THE LAST TIME

Remember last year when we celebrated my cousins` birthday, grandma?

You were in the nursing home, so we had a short celebration there. My grandfather, my aunt, my uncle, I, you and of course the birthday kids. We sat around the bed and S & S cut the cake. You smiled. You tasted the cake a little, the rest of us ate some cake and talked about things I don`t really remember. But I do remember you. How can I ever forget.

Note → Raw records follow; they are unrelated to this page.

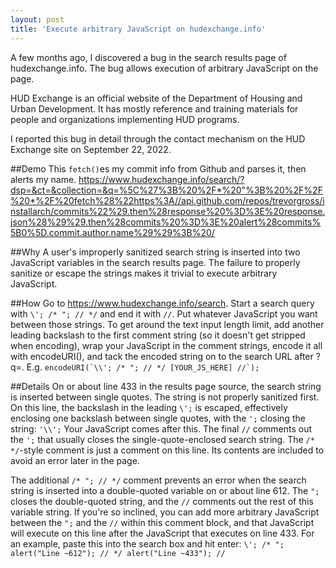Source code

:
 ```yaml
---
layout: post
title: 'Execute arbitrary JavaScript on hudexchange.info'
---
```

A few months ago, I discovered a bug in the search results page of hudexchange.info. The bug allows execution of arbitrary JavaScript on the page.

HUD Exchange is an official website of the Department of Housing and Urban Development. It has mostly reference and training materials for people and organizations implementing HUD programs. 

I reported this bug in detail through the contact mechanism on the HUD Exchange site on September 22, 2022.

##Demo
This `fetch()`es my commit info from Github and parses it, then alerts my name.
<https://www.hudexchange.info/search/?dsp=&ct=&collection=&q=%5C%27%3B%20%2F*%20"%3B%20%2F%2F%20*%2F%20fetch%28%22https%3A//api.github.com/repos/trevorgross/installarch/commits%22%29.then%28response%20%3D%3E%20response.json%28%29%29.then%28commits%20%3D%3E%20alert%28commits%5B0%5D.commit.author.name%29%29%3B%20/>

##Why
A user's improperly sanitized search string is inserted into two JavaScript variables in the search results page. The failure to properly sanitize or escape the strings makes it trivial to execute arbitrary JavaScript.

##How
Go to <https://www.hudexchange.info/search>. Start a search query with `\'; /* "; // */` and end it with `//`. Put whatever JavaScript you want between those strings. To get around the text input length limit, add another leading backslash to the first comment string (so it doesn't get stripped when encoding), wrap your JavaScript in the comment strings, encode it all with encodeURI(), and tack the encoded string on to the search URL after ?q=. E.g. ``encodeURI(`\\'; /* "; // */ [YOUR_JS_HERE] //`);``

##Details
On or about line 433 in the results page source, the search string is inserted between single quotes. The string is not properly sanitized first. On this line, the backslash in the leading `\';` is escaped, effectively enclosing one backslash between single quotes, with the `';` closing the string: `'\\';` Your JavaScript comes after this. The final `//` comments out the `';` that usually closes the single-quote-enclosed search string. The `/* */`-style comment is just a comment on this line. Its contents are included to avoid an error later in the page.

The additional `/* "; // */` comment prevents an error when the search string is inserted into a double-quoted variable on or about line 612. The `";` closes the double-quoted string, and the `//` comments out the rest of this variable string. If you're so inclined, you can add more arbitrary JavaScript between the `";` and the `//` within this comment block, and that JavaScript will execute on this line after the JavaScript that executes on line 433. For an example, paste this into the search box and hit enter: `\'; /* "; alert("Line ~612"); // */ alert("Line ~433"); //`


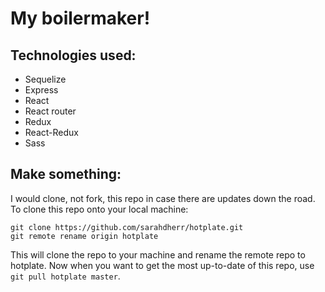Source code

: # My boilermaker!

## Technologies used:
- Sequelize
- Express
- React
- React router
- Redux
- React-Redux
- Sass

## Make something:
I would clone, not fork, this repo in case there are updates down the road. To clone this repo onto your local machine:
```
git clone https://github.com/sarahdherr/hotplate.git
git remote rename origin hotplate
```
This will clone the repo to your machine and rename the remote repo to hotplate. Now when you want to get the most up-to-date of this repo, use `git pull hotplate master`.
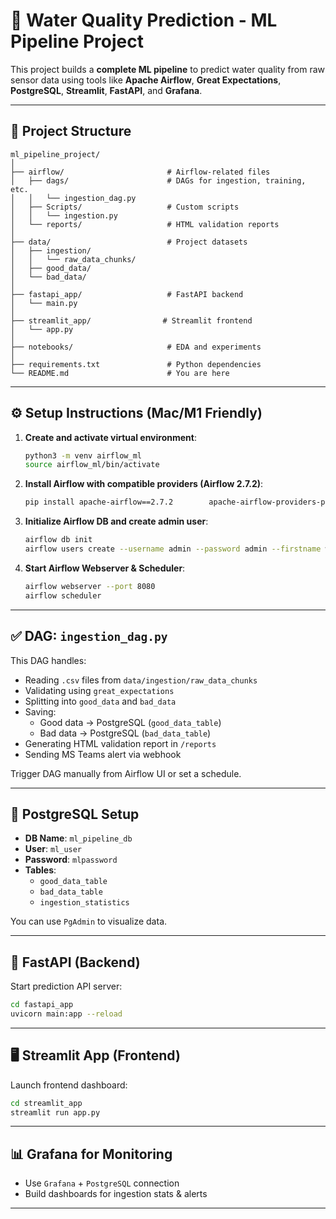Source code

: # 🚰 Water Quality Prediction - ML Pipeline Project

This project builds a **complete ML pipeline** to predict water quality from raw sensor data using tools like **Apache Airflow**, **Great Expectations**, **PostgreSQL**, **Streamlit**, **FastAPI**, and **Grafana**.

---

## 📁 Project Structure

```
ml_pipeline_project/
│
├── airflow/                       # Airflow-related files
│   ├── dags/                      # DAGs for ingestion, training, etc.
│   │   └── ingestion_dag.py
│   ├── Scripts/                   # Custom scripts
│   │   └── ingestion.py
│   └── reports/                   # HTML validation reports
│
├── data/                          # Project datasets
│   ├── ingestion/
│   │   └── raw_data_chunks/
│   ├── good_data/
│   └── bad_data/
│
├── fastapi_app/                   # FastAPI backend
│   └── main.py
│
├── streamlit_app/                # Streamlit frontend
│   └── app.py
│
├── notebooks/                     # EDA and experiments
│
├── requirements.txt               # Python dependencies
└── README.md                      # You are here
```

---

## ⚙️ Setup Instructions (Mac/M1 Friendly)

1. **Create and activate virtual environment**:
   ```bash
   python3 -m venv airflow_ml
   source airflow_ml/bin/activate
   ```

2. **Install Airflow with compatible providers (Airflow 2.7.2)**:
   ```bash
   pip install apache-airflow==2.7.2        apache-airflow-providers-postgres        apache-airflow-providers-redis        apache-airflow-providers-celery        apache-airflow-providers-http        apache-airflow-providers-sqlite        apache-airflow-providers-ftp        sqlalchemy psycopg2-binary        pandas great_expectations
   ```

3. **Initialize Airflow DB and create admin user**:
   ```bash
   airflow db init
   airflow users create --username admin --password admin --firstname water --lastname quality      --role Admin --email admin@water.com
   ```

4. **Start Airflow Webserver & Scheduler**:
   ```bash
   airflow webserver --port 8080
   airflow scheduler
   ```

---

## ✅ DAG: `ingestion_dag.py`

This DAG handles:

- Reading `.csv` files from `data/ingestion/raw_data_chunks`
- Validating using `great_expectations`
- Splitting into `good_data` and `bad_data`
- Saving:
  - Good data → PostgreSQL (`good_data_table`)
  - Bad data → PostgreSQL (`bad_data_table`)
- Generating HTML validation report in `/reports`
- Sending MS Teams alert via webhook

Trigger DAG manually from Airflow UI or set a schedule.

---

## 💾 PostgreSQL Setup

- **DB Name**: `ml_pipeline_db`
- **User**: `ml_user`
- **Password**: `mlpassword`
- **Tables**:
  - `good_data_table`
  - `bad_data_table`
  - `ingestion_statistics`

You can use `PgAdmin` to visualize data.

---

## 🚀 FastAPI (Backend)

Start prediction API server:
```bash
cd fastapi_app
uvicorn main:app --reload
```

---

## 🖥️ Streamlit App (Frontend)

Launch frontend dashboard:
```bash
cd streamlit_app
streamlit run app.py
```

---

## 📊 Grafana for Monitoring

- Use `Grafana` + `PostgreSQL` connection
- Build dashboards for ingestion stats & alerts

---


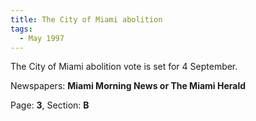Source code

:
 ```yaml
---  
title: The City of Miami abolition  
tags:  
  - May 1997  
---  
```

  
The City of Miami abolition vote is set for 4 September.  
  
Newspapers: **Miami Morning News or The Miami Herald**  
  
Page: **3**, Section: **B** 
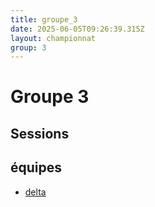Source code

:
 ```yaml
---
title: groupe_3
date: 2025-06-05T09:26:39.315Z
layout: championnat
group: 3
---
```


# Groupe 3

## Sessions


## équipes
- [delta](/teams/delta)
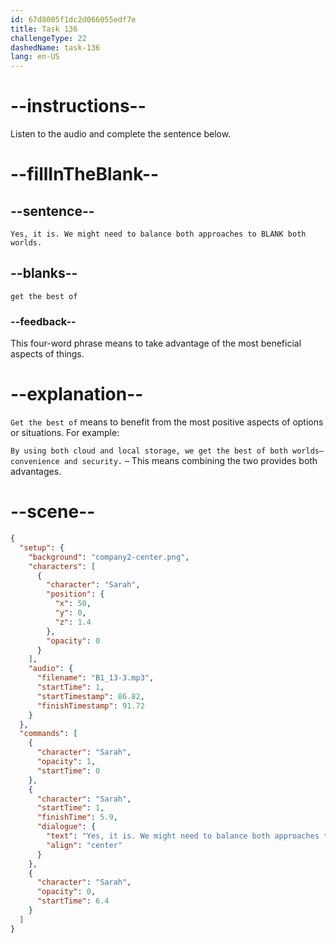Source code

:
 ```yaml
---
id: 67d8005f1dc2d066055edf7e
title: Task 136
challengeType: 22
dashedName: task-136
lang: en-US
---
```


<!-- (Audio) Sarah: Yes, it is. We might need to balance both approaches to get the best of both worlds. -->

# --instructions--

Listen to the audio and complete the sentence below.

# --fillInTheBlank--

## --sentence--

`Yes, it is. We might need to balance both approaches to BLANK both worlds.`

## --blanks--

`get the best of`  

### --feedback--  

This four-word phrase means to take advantage of the most beneficial aspects of things.  

# --explanation--  

`Get the best of` means to benefit from the most positive aspects of options or situations. For example:

`By using both cloud and local storage, we get the best of both worlds—convenience and security.` – This means combining the two provides both advantages.

# --scene--

```json
{
  "setup": {
    "background": "company2-center.png",
    "characters": [
      {
        "character": "Sarah",
        "position": {
          "x": 50,
          "y": 0,
          "z": 1.4
        },
        "opacity": 0
      }
    ],
    "audio": {
      "filename": "B1_13-3.mp3",
      "startTime": 1,
      "startTimestamp": 86.82,
      "finishTimestamp": 91.72
    }
  },
  "commands": [
    {
      "character": "Sarah",
      "opacity": 1,
      "startTime": 0
    },
    {
      "character": "Sarah",
      "startTime": 1,
      "finishTime": 5.9,
      "dialogue": {
        "text": "Yes, it is. We might need to balance both approaches to get the best of both worlds.",
        "align": "center"
      }
    },
    {
      "character": "Sarah",
      "opacity": 0,
      "startTime": 6.4
    }
  ]
}
```
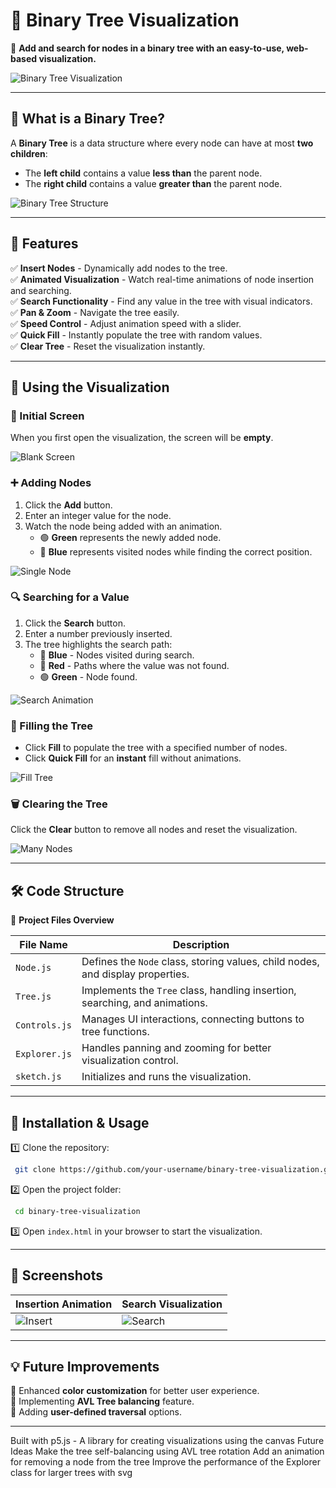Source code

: 
# 🌳 Binary Tree Visualization

📌 **Add and search for nodes in a binary tree with an easy-to-use, web-based visualization.**

![Binary Tree Visualization](photos/balanced.png)

---

## 📖 What is a Binary Tree?

A **Binary Tree** is a data structure where every node can have at most **two children**:
- The **left child** contains a value **less than** the parent node.
- The **right child** contains a value **greater than** the parent node.

![Binary Tree Structure](tree.PNG)

---

## 🎯 Features
✅ **Insert Nodes** - Dynamically add nodes to the tree.  
✅ **Animated Visualization** - Watch real-time animations of node insertion and searching.  
✅ **Search Functionality** - Find any value in the tree with visual indicators.  
✅ **Pan & Zoom** - Navigate the tree easily.  
✅ **Speed Control** - Adjust animation speed with a slider.  
✅ **Quick Fill** - Instantly populate the tree with random values.  
✅ **Clear Tree** - Reset the visualization instantly.  

---

## 🚀 Using the Visualization

### 🏁 Initial Screen
When you first open the visualization, the screen will be **empty**.

![Blank Screen](photos/blank.PNG)

### ➕ Adding Nodes
1. Click the **Add** button.
2. Enter an integer value for the node.
3. Watch the node being added with an animation.
   - 🟢 **Green** represents the newly added node.
   - 🔵 **Blue** represents visited nodes while finding the correct position.

![Single Node](photos/singlenode.PNG)

### 🔍 Searching for a Value
1. Click the **Search** button.
2. Enter a number previously inserted.
3. The tree highlights the search path:
   - 🔵 **Blue** - Nodes visited during search.
   - 🔴 **Red** - Paths where the value was not found.
   - 🟢 **Green** - Node found.

![Search Animation](photos/search.PNG)

### 🔄 Filling the Tree
- Click **Fill** to populate the tree with a specified number of nodes.
- Click **Quick Fill** for an **instant** fill without animations.

![Fill Tree](photos/fill.PNG)

### 🗑️ Clearing the Tree
Click the **Clear** button to remove all nodes and reset the visualization.

![Many Nodes](photos/manynodes.PNG)

---

## 🛠️ Code Structure

📂 **Project Files Overview**

| File Name | Description |
|-----------|------------|
| `Node.js` | Defines the `Node` class, storing values, child nodes, and display properties. |
| `Tree.js` | Implements the `Tree` class, handling insertion, searching, and animations. |
| `Controls.js` | Manages UI interactions, connecting buttons to tree functions. |
| `Explorer.js` | Handles panning and zooming for better visualization control. |
| `sketch.js` | Initializes and runs the visualization. |

---

## 📌 Installation & Usage

1️⃣ Clone the repository:
```sh
 git clone https://github.com/your-username/binary-tree-visualization.git
```

2️⃣ Open the project folder:
```sh
 cd binary-tree-visualization
```

3️⃣ Open `index.html` in your browser to start the visualization.

---

## 🎨 Screenshots
| Insertion Animation | Search Visualization |
|---------------------|---------------------|
| ![Insert](photos/singlenode.PNG) | ![Search](photos/search.PNG) |

---

## 💡 Future Improvements
🔹 Enhanced **color customization** for better user experience.  
🔹 Implementing **AVL Tree balancing** feature.  
🔹 Adding **user-defined traversal** options.  

---


Built with
p5.js - A library for creating visualizations using the canvas
Future Ideas
Make the tree self-balancing using AVL tree rotation
Add an animation for removing a node from the tree
Improve the performance of the Explorer class for larger trees with svg
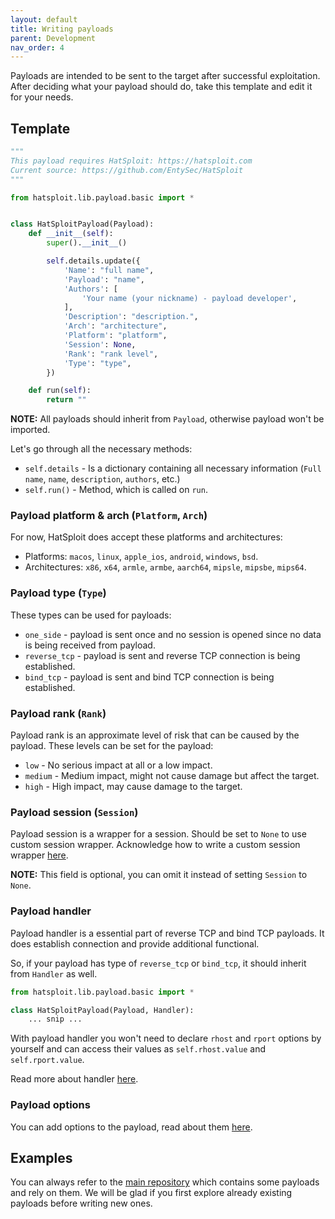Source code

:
 ```yaml
---
layout: default
title: Writing payloads
parent: Development
nav_order: 4
---
```


Payloads are intended to be sent to the target after successful exploitation.
After deciding what your payload should do, take this template and edit it for your needs.

## Template

```python
"""
This payload requires HatSploit: https://hatsploit.com
Current source: https://github.com/EntySec/HatSploit
"""

from hatsploit.lib.payload.basic import *


class HatSploitPayload(Payload):
    def __init__(self):
        super().__init__()

        self.details.update({
            'Name': "full name",
            'Payload': "name",
            'Authors': [
                'Your name (your nickname) - payload developer',
            ],
            'Description': "description.",
            'Arch': "architecture",
            'Platform': "platform",
            'Session': None,
            'Rank': "rank level",
            'Type': "type",
        })

    def run(self):
        return ""
```

**NOTE:** All payloads should inherit from `Payload`, otherwise payload won't be imported.

Let's go through all the necessary methods:

* `self.details` - Is a dictionary containing all necessary information (`Full name`, `name`, `description`, `authors`, etc.)
* `self.run()` - Method, which is called on `run`.

### Payload platform & arch (`Platform`, `Arch`)

For now, HatSploit does accept these platforms and architectures:

* Platforms: `macos`, `linux`, `apple_ios`, `android`, `windows`, `bsd`.
* Architectures: `x86`, `x64`, `armle`, `armbe`, `aarch64`, `mipsle`, `mipsbe`, `mips64`.

### Payload type (`Type`)

These types can be used for payloads:

* `one_side` - payload is sent once and no session is opened since no data is being received from payload.
* `reverse_tcp` - payload is sent and reverse TCP connection is being established.
* `bind_tcp` - payload is sent and bind TCP connection is being established.

### Payload rank (`Rank`)

Payload rank is an approximate level of risk that can be caused by the payload. These levels can be set for the payload:

* `low` - No serious impact at all or a low impact.
* `medium` - Medium impact, might not cause damage but affect the target.
* `high` - High impact, may cause damage to the target.

### Payload session (`Session`)

Payload session is a wrapper for a session. Should be set to `None` to use custom session wrapper. Acknowledge how to write a custom session wrapper [here](/docs/development/session-wrapper).

**NOTE:** This field is optional, you can omit it instead of setting `Session` to `None`.

### Payload handler

Payload handler is a essential part of reverse TCP and bind TCP payloads. It does establish connection and provide additional functional.

So, if your payload has type of `reverse_tcp` or `bind_tcp`, it should inherit from `Handler` as well.

```python
from hatsploit.lib.payload.basic import *

class HatSploitPayload(Payload, Handler):
    ... snip ...
```

With payload handler you won't need to declare `rhost` and `rport` options by yourself and can access their values as `self.rhost.value` and `self.rport.value`.

Read more about handler [here](/docs/kits/handler).

### Payload options

You can add options to the payload, read about them [here](/docs/development/options).

## Examples

You can always refer to the [main repository](https://github.com/EntySec/HatSploit/tree/main/hatsploit/payloads) which contains some payloads and rely on them.
We will be glad if you first explore already existing payloads before writing new ones.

I don`t know if you knew it was going to be the last birthday you got to be a part of. I don`t know if you could feel it, either inside your heart or through the atmosphere. I`m not sure if I knew it, deep inside, but it didn`t come to my mind. You lived enough to see them turn nine years old, you lived enough to see me grow up and become a young lady. I`m happy you got to celebrate their last birthday, but also sad about all the ones you`ve missed, because you`re not here with us anymore. We celebrated their tenth birthday last week and it was fun, but you weren`t there. For the very first time you weren`t there. I can`t get over how fast life changes, how you`re not here today and how you`re never going to give me a hug. This is crazy and I can feel it too much. I never celebrated my 19th birthday with you, but I`m happy on behalf of my cousins who got to celebrate one last birthday with you.

I know you loved your grandchildren a whole lot and we all miss your love, we miss your hugs and you might worry about them, but I can assure you I`m always going to be there for S & S and take care of them.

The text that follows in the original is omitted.